Al respecto, caben dos comentarios. El primero invita a no dejarse seducir por cierta propensión al fetichismo institucional, que reincide en depositar en sucesivas ingenierías normativas poderes curativos que las exceden. Es una faceta que sin dudas importa, pero no al punto de construir en torno a ella narrativas épicas de huidiza constatación. Para muestra vale un botón. El mecanismo de internas, abiertas y obligatorias en algo supera a la derogada ley de lemas, pero cuesta aseverar que la calidad de nuestra política provincial se haya enriquecido sustancialmente luego de su puesta en práctica.

Y el segundo es que la política no es una yuxtapuesta sumatoria de talentos individuales, sino un compromiso ideológico que se plasma en torno a una voluntad colectiva. Con la lista completa se votan (se deberían votar) valores, principios, contratos programáticos, un equipo de hombres consustanciados con un rumbo que los aúna. El desmembramiento del voto tiende a fisurar la cohesión de un grupo homogéneo de gestión sin el cual no hay gobernabilidad transformadora posible.

Por lo demás, y el caso de Santa Fe en este punto presenta sólidas evidencias, la personalización del voto favorece la presencia de los famosos que llegan súbitamente desde afuera de la política, lo que en más de una ocasión implica improvisación y falta de capacidad para el desempeño del cargo.

Aunque no se explicite, el nuevo sistema convalida la cantinela reaccionaria del ocaso de las ideologías, apocado centrismo que descree de la inerradicable presencia de los antagonismos axiológicos en la política, y postula que las soluciones que se debaten son apenas técnicas y de sabia administración; por lo que conviene elegir para ejecutarlas a los supuestamente no contaminados y no a aquellos cegados por un pernicioso encuadramiento partidario.

La boleta única se abastece no obstante de otro componente. Es el que auspicia la transparencia a partir de la disminución del peso de las estructuras partidarias a la hora del comicio y la unificación del control (evitando el robo de votos, etc.) En este sentido, es cierto que esta iniciativa democratiza el ejercicio del sufragio, pues facilita la competitividad de los partidos más pequeños. Este es el único mérito del sistema, aunque es insoslayable señalar que cualquier fuerza política con pretensiones de protagonismo debería contar con un dispositivo de fiscalización medianamente apropiado.
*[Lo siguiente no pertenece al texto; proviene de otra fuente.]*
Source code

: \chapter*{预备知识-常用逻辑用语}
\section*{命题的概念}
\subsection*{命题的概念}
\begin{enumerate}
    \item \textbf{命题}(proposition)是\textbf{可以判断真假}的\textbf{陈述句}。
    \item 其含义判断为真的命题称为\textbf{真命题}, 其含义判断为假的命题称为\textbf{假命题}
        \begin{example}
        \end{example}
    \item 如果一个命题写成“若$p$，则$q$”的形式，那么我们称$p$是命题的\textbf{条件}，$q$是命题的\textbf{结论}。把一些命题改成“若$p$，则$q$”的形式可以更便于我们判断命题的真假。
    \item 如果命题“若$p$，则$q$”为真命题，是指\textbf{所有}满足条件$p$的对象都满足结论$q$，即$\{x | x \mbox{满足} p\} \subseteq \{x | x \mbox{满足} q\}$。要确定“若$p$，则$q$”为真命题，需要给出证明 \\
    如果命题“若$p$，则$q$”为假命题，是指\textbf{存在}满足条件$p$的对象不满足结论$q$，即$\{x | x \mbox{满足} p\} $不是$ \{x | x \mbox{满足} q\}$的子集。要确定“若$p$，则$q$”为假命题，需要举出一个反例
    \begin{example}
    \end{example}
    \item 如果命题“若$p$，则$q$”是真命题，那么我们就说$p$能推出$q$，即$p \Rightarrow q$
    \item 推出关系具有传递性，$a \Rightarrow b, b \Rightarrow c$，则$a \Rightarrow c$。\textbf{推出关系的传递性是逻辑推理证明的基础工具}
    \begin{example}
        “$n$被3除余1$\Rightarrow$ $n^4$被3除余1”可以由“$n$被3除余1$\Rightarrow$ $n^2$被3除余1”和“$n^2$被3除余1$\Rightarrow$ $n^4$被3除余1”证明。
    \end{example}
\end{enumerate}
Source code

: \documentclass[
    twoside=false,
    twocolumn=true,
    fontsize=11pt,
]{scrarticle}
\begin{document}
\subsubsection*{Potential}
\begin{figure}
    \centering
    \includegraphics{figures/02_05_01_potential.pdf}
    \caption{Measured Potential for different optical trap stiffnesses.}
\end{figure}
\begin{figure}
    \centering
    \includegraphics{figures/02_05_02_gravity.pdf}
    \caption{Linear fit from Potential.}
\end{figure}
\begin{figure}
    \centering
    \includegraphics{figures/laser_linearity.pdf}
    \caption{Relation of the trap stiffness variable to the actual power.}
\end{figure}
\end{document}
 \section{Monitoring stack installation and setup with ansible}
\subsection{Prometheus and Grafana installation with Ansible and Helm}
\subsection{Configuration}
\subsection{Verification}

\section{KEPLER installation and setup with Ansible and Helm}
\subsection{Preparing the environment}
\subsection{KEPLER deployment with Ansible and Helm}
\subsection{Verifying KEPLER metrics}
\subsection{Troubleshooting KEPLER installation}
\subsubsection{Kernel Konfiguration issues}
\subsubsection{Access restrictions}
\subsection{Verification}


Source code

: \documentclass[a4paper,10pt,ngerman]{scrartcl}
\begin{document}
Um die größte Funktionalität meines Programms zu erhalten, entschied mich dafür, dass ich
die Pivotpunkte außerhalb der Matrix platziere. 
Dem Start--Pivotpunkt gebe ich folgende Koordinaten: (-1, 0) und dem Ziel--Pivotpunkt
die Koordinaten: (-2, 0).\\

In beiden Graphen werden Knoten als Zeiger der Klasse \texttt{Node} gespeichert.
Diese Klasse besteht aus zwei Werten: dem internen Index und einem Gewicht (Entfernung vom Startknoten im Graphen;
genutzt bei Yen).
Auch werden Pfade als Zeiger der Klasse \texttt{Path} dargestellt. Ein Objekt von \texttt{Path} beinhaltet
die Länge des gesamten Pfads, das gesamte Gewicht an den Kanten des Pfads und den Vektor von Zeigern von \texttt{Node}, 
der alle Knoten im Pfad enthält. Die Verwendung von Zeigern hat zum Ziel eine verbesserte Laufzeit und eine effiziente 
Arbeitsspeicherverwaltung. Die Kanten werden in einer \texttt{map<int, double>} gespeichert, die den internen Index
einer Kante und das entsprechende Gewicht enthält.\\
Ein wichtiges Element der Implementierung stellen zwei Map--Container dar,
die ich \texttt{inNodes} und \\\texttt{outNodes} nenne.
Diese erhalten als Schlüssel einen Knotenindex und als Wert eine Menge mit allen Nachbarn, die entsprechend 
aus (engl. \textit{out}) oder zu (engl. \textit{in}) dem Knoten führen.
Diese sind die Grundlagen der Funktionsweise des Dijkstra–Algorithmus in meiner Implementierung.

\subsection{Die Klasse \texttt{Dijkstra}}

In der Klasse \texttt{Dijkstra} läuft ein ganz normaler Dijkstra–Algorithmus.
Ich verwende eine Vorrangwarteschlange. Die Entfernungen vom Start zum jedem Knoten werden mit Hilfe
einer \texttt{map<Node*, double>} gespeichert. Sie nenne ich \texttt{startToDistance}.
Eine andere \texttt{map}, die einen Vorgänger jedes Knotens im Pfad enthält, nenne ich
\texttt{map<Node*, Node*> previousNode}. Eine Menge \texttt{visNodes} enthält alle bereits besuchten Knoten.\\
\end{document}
Por lo demás, el efecto ocultamiento que caracterizaría a las listas sábana, con la boleta única no solo no desaparece sino que se incrementa, pues el votante únicamente puede observar (y con dificultades) el nombre de los tres primeros candidatos que encabezan cada una de las categorías.

Finalmente, no es claro el porqué de la centralidad que la oposición le otorga a este tema. El sistema electoral argentino funciona en general correctamente y agitar el fantasma de supuestos fraudes es directamente un absurdo. Y respecto del “ahorro” que se anuncia, por un lado es inverificable en términos prácticos y por el otro es una prédica que mide torpemente en dinero la importancia de garantizar una buena democracia.

No obstante, a aquellos que desconfiamos de las virtudes de la experiencia en debate, nos cabe trabajar para que los partidos realmente existentes erradiquen las causas que la tornaron atractiva. Vigorizando la dimensión ideológica de la lucha política, regenerando prácticas militantes más genuinas, trabajando por la inclusión social y desalentando que en nombre de “el proyecto”, se cuelen vivillos e ineptos en la oferta electoral de turno.